- Born: July 29, 1977 (age 48) Thunder Bay, Ontario, Canada
- Height: 6 ft 2 in (188 cm)
- Weight: 185 lb (84 kg; 13 st 3 lb)
- Position: Goaltender
- Caught: Left
- Played for: ECHL Raleigh Icecaps South Carolina Stingrays Pee Dee Pride Columbus Cottonmouths WPHL Fort Worth Brahmas Lake Charles Ice Pirates Victoria Salmon Kings UHL Kalamazoo Wings DEL Kassel Huskies
- NHL draft: 147th overall, 1996 Vancouver Canucks
- Playing career: 1997–2009

= Nolan McDonald =

Canadian ice hockey player

Nolan McDonald (born July 29, 1977) is a Canadian former professional ice hockey goaltender. He was selected by the Vancouver Canucks in the 6th round (147th overall) of the 1996 NHL entry draft.

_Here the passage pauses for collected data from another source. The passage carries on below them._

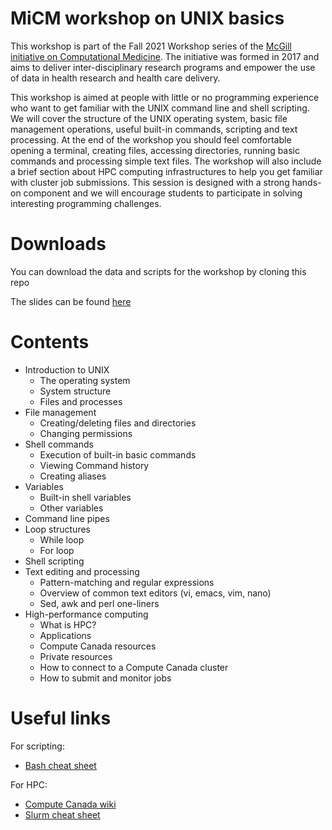 # MiCM workshop on UNIX basics

This workshop is part of the Fall 2021 Workshop series of the [McGill initiative on Computational Medicine](https://www.mcgill.ca/micm/). The initiative was formed in 2017 and aims to deliver inter-disciplinary research programs and empower the use of data in health research and health care delivery.  

This workshop is aimed at people with little or no programming experience who want to get familiar with the UNIX command line and shell scripting. We will cover the structure of the UNIX operating system, basic file management operations, useful built-in commands, scripting and text processing. At the end of the workshop you should feel comfortable opening a terminal, creating files, accessing directories, running basic commands and processing simple text files. The workshop will also include a brief section about HPC computing infrastructures to help you get familiar with cluster job submissions. This session is designed with a strong hands-on component and we will encourage students to participate in solving interesting programming challenges.

# Downloads

You can download the data and scripts for the workshop by cloning this repo

The slides can be found [here](https://mcgill-my.sharepoint.com/:b:/g/personal/larisa_moralessoto_mail_mcgill_ca/ETYDlVB5SDNDpemxEl-GSdoB714TioG6enmlv3rRq6Bxxw?e=09vI2P)

# Contents

  * Introduction to UNIX 
    * The operating system
    * System structure
    * Files and processes
  * File management 
    * Creating/deleting files and directories
    * Changing permissions 
  * Shell commands
    * Execution of built-in basic commands
    * Viewing Command history
    * Creating aliases
  * Variables
    * Built-in shell variables
    * Other variables
  * Command line pipes
  * Loop structures
    * While loop
    * For loop
  * Shell scripting 
  * Text editing and processing
    * Pattern-matching and regular expressions
    * Overview of common text editors (vi, emacs, vim, nano)
    * Sed, awk and perl one-liners
  * High-performance computing
    * What is HPC?
    * Applications
    * Compute Canada resources
    * Private resources
    * How to connect to a Compute Canada cluster
    * How to submit and monitor jobs

# Useful links

For scripting:
 * [Bash cheat sheet](https://devhints.io/bash)

For HPC:
 * [Compute Canada wiki](https://docs.computecanada.ca/wiki/Compute_Canada_Documentation)
 * [Slurm cheat sheet](https://www.chpc.utah.edu/presentations/SlurmCheatsheet.pdf)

McDonald spent the majority of his professional career playing in the German 2nd Bundesliga where, in 2003, he was selected as the Goaltender of the Year. Nolan is credited as being the first goaltender in the history of the German Bundesliga to be named his team's captain.

McDonald now owns a film studio in New Brunswick, Canada. He has a credit as an executive producer of the film Decoding Annie Parker, which starred Helen Hunt, Samantha Morton and Aaron Paul.